[[ RECORDS FOR PROCESSING open ]]

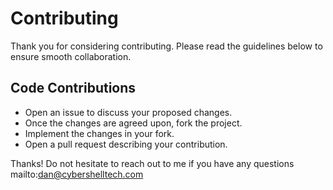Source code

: # Contributing
Thank you for considering contributing. Please read the guidelines below to ensure smooth collaboration.

## Code Contributions
* Open an issue to discuss your proposed changes.
* Once the changes are agreed upon, fork the project.
* Implement the changes in your fork.
* Open a pull request describing your contribution.

Thanks! Do not hesitate to reach out to me if you have any questions mailto:dan@cybershelltech.com
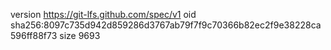 version https://git-lfs.github.com/spec/v1
oid sha256:8097c735d942d859286d3767ab79f7f9c70366b82ec2f9e38228ca596ff88f73
size 9693
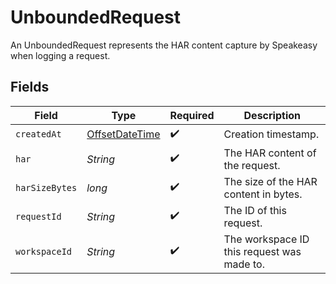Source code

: # UnboundedRequest

An UnboundedRequest represents the HAR content capture by Speakeasy when logging a request.


## Fields

| Field                                                                                     | Type                                                                                      | Required                                                                                  | Description                                                                               |
| ----------------------------------------------------------------------------------------- | ----------------------------------------------------------------------------------------- | ----------------------------------------------------------------------------------------- | ----------------------------------------------------------------------------------------- |
| `createdAt`                                                                               | [OffsetDateTime](https://docs.oracle.com/javase/8/docs/api/java/time/OffsetDateTime.html) | :heavy_check_mark:                                                                        | Creation timestamp.                                                                       |
| `har`                                                                                     | *String*                                                                                  | :heavy_check_mark:                                                                        | The HAR content of the request.                                                           |
| `harSizeBytes`                                                                            | *long*                                                                                    | :heavy_check_mark:                                                                        | The size of the HAR content in bytes.                                                     |
| `requestId`                                                                               | *String*                                                                                  | :heavy_check_mark:                                                                        | The ID of this request.                                                                   |
| `workspaceId`                                                                             | *String*                                                                                  | :heavy_check_mark:                                                                        | The workspace ID this request was made to.                                                |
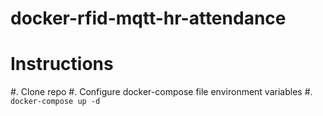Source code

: # docker-rfid-mqtt-hr-attendance

Instructions
============

#. Clone repo
#. Configure docker-compose file environment variables
#. `` docker-compose up -d ``

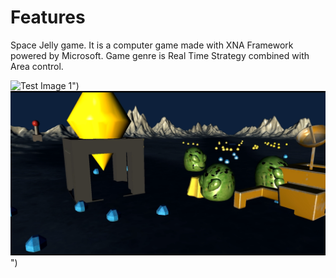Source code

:# Features

Space Jelly game. It is a computer game made with XNA Framework powered by Microsoft. Game genre is Real Time Strategy combined with Area control.


![Test Image 1](1.png)")
![Test Image 2](2.png)")
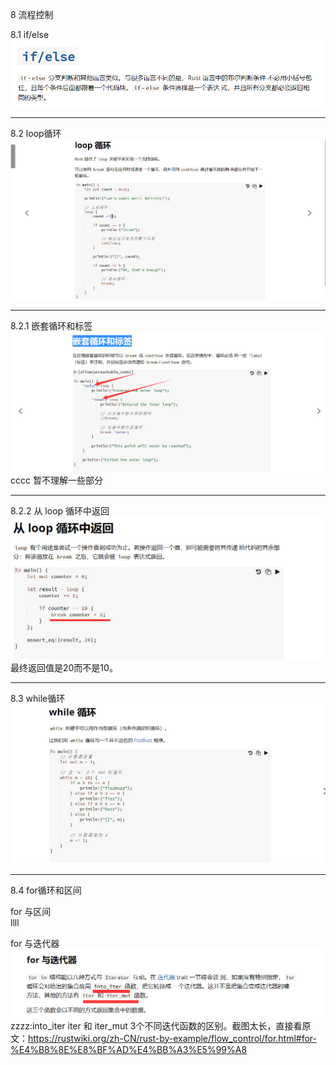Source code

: 8 流程控制

8.1 if/else
![](images/2021-07-12-01-17-42.png)
***
8.2 loop循环
![](images/2021-07-12-01-20-44.png)
***
8.2.1 嵌套循环和标签
![](images/2021-07-12-01-23-00.png)
cccc 暂不理解一些部分
***
8.2.2 从 loop 循环中返回
![](images/2021-07-12-01-25-27.png)
最终返回值是20而不是10。
***
8.3 while循环
![](images/2021-07-12-01-36-34.png)
***
8.4 for循环和区间  

for 与区间  
llll

for 与迭代器
![](images/2021-07-12-14-38-43.png)
zzzz:into_iter iter 和 iter_mut 3个不同迭代函数的区别。截图太长，直接看原文：https://rustwiki.org/zh-CN/rust-by-example/flow_control/for.html#for-%E4%B8%8E%E8%BF%AD%E4%BB%A3%E5%99%A8  

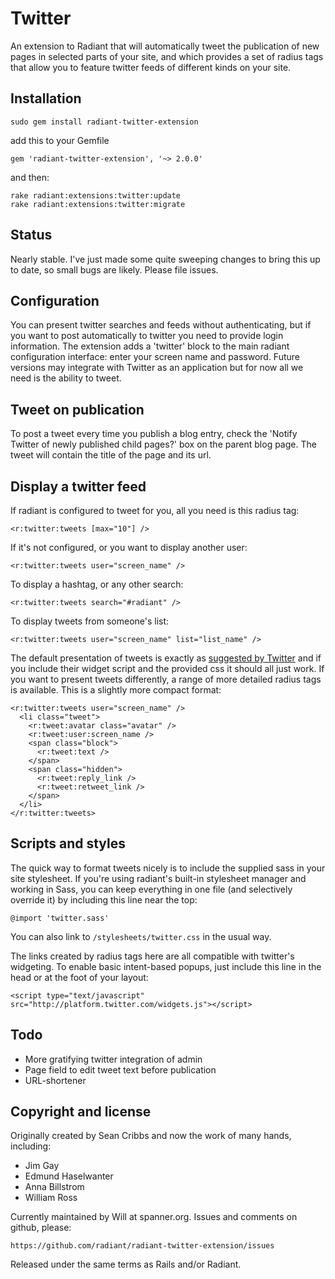 # Twitter

An extension to Radiant that will automatically tweet the publication of new pages in selected parts of your site, and which provides a set of radius tags that allow you to feature twitter feeds of different kinds on your site.

## Installation

	sudo gem install radiant-twitter-extension

add this to your Gemfile

	gem 'radiant-twitter-extension', '~> 2.0.0'

and then:

	rake radiant:extensions:twitter:update
	rake radiant:extensions:twitter:migrate

## Status

Nearly stable. I've just made some quite sweeping changes to bring this up to date, so small bugs are likely. Please file issues.

## Configuration

You can present twitter searches and feeds without authenticating, but if you want to post automatically to twitter you need to provide login information. The extension adds a 'twitter' block to the main radiant configuration interface: enter your screen name and password. Future versions may integrate with Twitter as an application but for now all we need is the ability to tweet.

## Tweet on publication

To post a tweet every time you publish a blog entry, check the 'Notify Twitter of newly published child pages?' box on the parent blog page. The tweet will contain the title of the page and its url.

## Display a twitter feed

If radiant is configured to tweet for you, all you need is this radius tag:

	<r:twitter:tweets [max="10"] />
	
If it's not configured, or you want to display another user:

	<r:twitter:tweets user="screen_name" />

To display a hashtag, or any other search:

	<r:twitter:tweets search="#radiant" />

To display tweets from someone's list:

	<r:twitter:tweets user="screen_name" list="list_name" />

The default presentation of tweets is exactly as [suggested by Twitter](https://dev.twitter.com/terms/display-guidelines) and if you include their widget script and the provided css it should all just work. If you want to present tweets differently, a range of more detailed radius tags is available. This is a slightly more compact format:

	<r:twitter:tweets user="screen_name" />
	  <li class="tweet">
	    <r:tweet:avatar class="avatar" />
		<r:tweet:user:screen_name />
		<span class="block">
		  <r:tweet:text />
		</span>
		<span class="hidden">
		  <r:tweet:reply_link />
		  <r:tweet:retweet_link />
		</span>
	  </li>
	</r:twitter:tweets>
		
## Scripts and styles 

The quick way to format tweets nicely is to include the supplied sass in your site stylesheet. If you're using radiant's built-in stylesheet manager and working in Sass, you can keep everything in one file (and selectively override it) by including this line near the top:

	@import 'twitter.sass'
	
You can also link to `/stylesheets/twitter.css` in the usual way.

The links created by radius tags here are all compatible with twitter's widgeting. To enable basic intent-based popups, just include this line in the head or at the foot of your layout:

	<script type="text/javascript" src="http://platform.twitter.com/widgets.js"></script>

## Todo

* More gratifying twitter integration of admin
* Page field to edit tweet text before publication
* URL-shortener

## Copyright and license

Originally created by Sean Cribbs and now the work of many hands, including:

* Jim Gay
* Edmund Haselwanter
* Anna Billstrom
* William Ross

Currently maintained by Will at spanner.org. Issues and comments on github, please:

	https://github.com/radiant/radiant-twitter-extension/issues

Released under the same terms as Rails and/or Radiant.



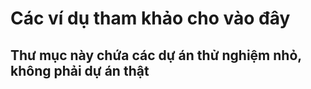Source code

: # Các ví dụ tham khảo cho vào đây
## Thư mục này chứa các dự án thử nghiệm nhỏ, không phải dự án thật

[[ RECORDS FOR PROCESSING closed ]]

:: AIM OF THE TASK ::
What comes back should match the records exactly, minus any pictures.

:: SOLVED EXERCISE ::
Source code

: # Contributing
Thank you for considering contributing. Please read the guidelines below to ensure smooth collaboration.

## Code Contributions
* Open an issue to discuss your proposed changes.
* Once the changes are agreed upon, fork the project.
* Implement the changes in your fork.
* Open a pull request describing your contribution.

Thanks! Do not hesitate to reach out to me if you have any questions mailto:dan@cybershelltech.com
 version https://git-lfs.github.com/spec/v1
oid sha256:8097c735d942d859286d3767ab79f7f9c70366b82ec2f9e38228ca596ff88f73
size 9693
Source code

: # UnboundedRequest

An UnboundedRequest represents the HAR content capture by Speakeasy when logging a request.


## Fields

| Field                                                                                     | Type                                                                                      | Required                                                                                  | Description                                                                               |
| ----------------------------------------------------------------------------------------- | ----------------------------------------------------------------------------------------- | ----------------------------------------------------------------------------------------- | ----------------------------------------------------------------------------------------- |
| `createdAt`                                                                               | [OffsetDateTime](https://docs.oracle.com/javase/8/docs/api/java/time/OffsetDateTime.html) | :heavy_check_mark:                                                                        | Creation timestamp.                                                                       |
| `har`                                                                                     | *String*                                                                                  | :heavy_check_mark:                                                                        | The HAR content of the request.                                                           |
| `harSizeBytes`                                                                            | *long*                                                                                    | :heavy_check_mark:                                                                        | The size of the HAR content in bytes.                                                     |
| `requestId`                                                                               | *String*                                                                                  | :heavy_check_mark:                                                                        | The ID of this request.                                                                   |
| `workspaceId`                                                                             | *String*                                                                                  | :heavy_check_mark:                                                                        | The workspace ID this request was made to.                                                |
Source code

: # docker-rfid-mqtt-hr-attendance

Instructions
============

#. Clone repo
#. Configure docker-compose file environment variables
#. `` docker-compose up -d ``

Source code

:# Features

Space Jelly game. It is a computer game made with XNA Framework powered by Microsoft. Game genre is Real Time Strategy combined with Area control.


![Test Image 1](1.png)")
![Test Image 2](2.png)")
Source code

: 8 流程控制

8.1 if/else
![](images/2021-07-12-01-17-42.png)
***
8.2 loop循环
![](images/2021-07-12-01-20-44.png)
***
8.2.1 嵌套循环和标签
![](images/2021-07-12-01-23-00.png)
cccc 暂不理解一些部分
***
8.2.2 从 loop 循环中返回
![](images/2021-07-12-01-25-27.png)
最终返回值是20而不是10。
***
8.3 while循环
![](images/2021-07-12-01-36-34.png)
***
8.4 for循环和区间  

for 与区间  
llll

for 与迭代器
![](images/2021-07-12-14-38-43.png)
zzzz:into_iter iter 和 iter_mut 3个不同迭代函数的区别。截图太长，直接看原文：https://rustwiki.org/zh-CN/rust-by-example/flow_control/for.html#for-%E4%B8%8E%E8%BF%AD%E4%BB%A3%E5%99%A8  

 # Twitter

An extension to Radiant that will automatically tweet the publication of new pages in selected parts of your site, and which provides a set of radius tags that allow you to feature twitter feeds of different kinds on your site.

## Installation

	sudo gem install radiant-twitter-extension

add this to your Gemfile

	gem 'radiant-twitter-extension', '~> 2.0.0'

and then:

	rake radiant:extensions:twitter:update
	rake radiant:extensions:twitter:migrate

## Status

Nearly stable. I've just made some quite sweeping changes to bring this up to date, so small bugs are likely. Please file issues.

## Configuration

You can present twitter searches and feeds without authenticating, but if you want to post automatically to twitter you need to provide login information. The extension adds a 'twitter' block to the main radiant configuration interface: enter your screen name and password. Future versions may integrate with Twitter as an application but for now all we need is the ability to tweet.

## Tweet on publication

To post a tweet every time you publish a blog entry, check the 'Notify Twitter of newly published child pages?' box on the parent blog page. The tweet will contain the title of the page and its url.

## Display a twitter feed

If radiant is configured to tweet for you, all you need is this radius tag:

	<r:twitter:tweets [max="10"] />
	
If it's not configured, or you want to display another user:

	<r:twitter:tweets user="screen_name" />

To display a hashtag, or any other search:

	<r:twitter:tweets search="#radiant" />

To display tweets from someone's list:

	<r:twitter:tweets user="screen_name" list="list_name" />

The default presentation of tweets is exactly as [suggested by Twitter](https://dev.twitter.com/terms/display-guidelines) and if you include their widget script and the provided css it should all just work. If you want to present tweets differently, a range of more detailed radius tags is available. This is a slightly more compact format:

	<r:twitter:tweets user="screen_name" />
	  <li class="tweet">
	    <r:tweet:avatar class="avatar" />
		<r:tweet:user:screen_name />
		<span class="block">
		  <r:tweet:text />
		</span>
		<span class="hidden">
		  <r:tweet:reply_link />
		  <r:tweet:retweet_link />
		</span>
	  </li>
	</r:twitter:tweets>
		
## Scripts and styles 

The quick way to format tweets nicely is to include the supplied sass in your site stylesheet. If you're using radiant's built-in stylesheet manager and working in Sass, you can keep everything in one file (and selectively override it) by including this line near the top:

	@import 'twitter.sass'
	
You can also link to `/stylesheets/twitter.css` in the usual way.

The links created by radius tags here are all compatible with twitter's widgeting. To enable basic intent-based popups, just include this line in the head or at the foot of your layout:

	<script type="text/javascript" src="http://platform.twitter.com/widgets.js"></script>

## Todo

* More gratifying twitter integration of admin
* Page field to edit tweet text before publication
* URL-shortener

## Copyright and license

Originally created by Sean Cribbs and now the work of many hands, including:

* Jim Gay
* Edmund Haselwanter
* Anna Billstrom
* William Ross

Currently maintained by Will at spanner.org. Issues and comments on github, please:

	https://github.com/radiant/radiant-twitter-extension/issues

Released under the same terms as Rails and/or Radiant.



Source code

: # Các ví dụ tham khảo cho vào đây
## Thư mục này chứa các dự án thử nghiệm nhỏ, không phải dự án thật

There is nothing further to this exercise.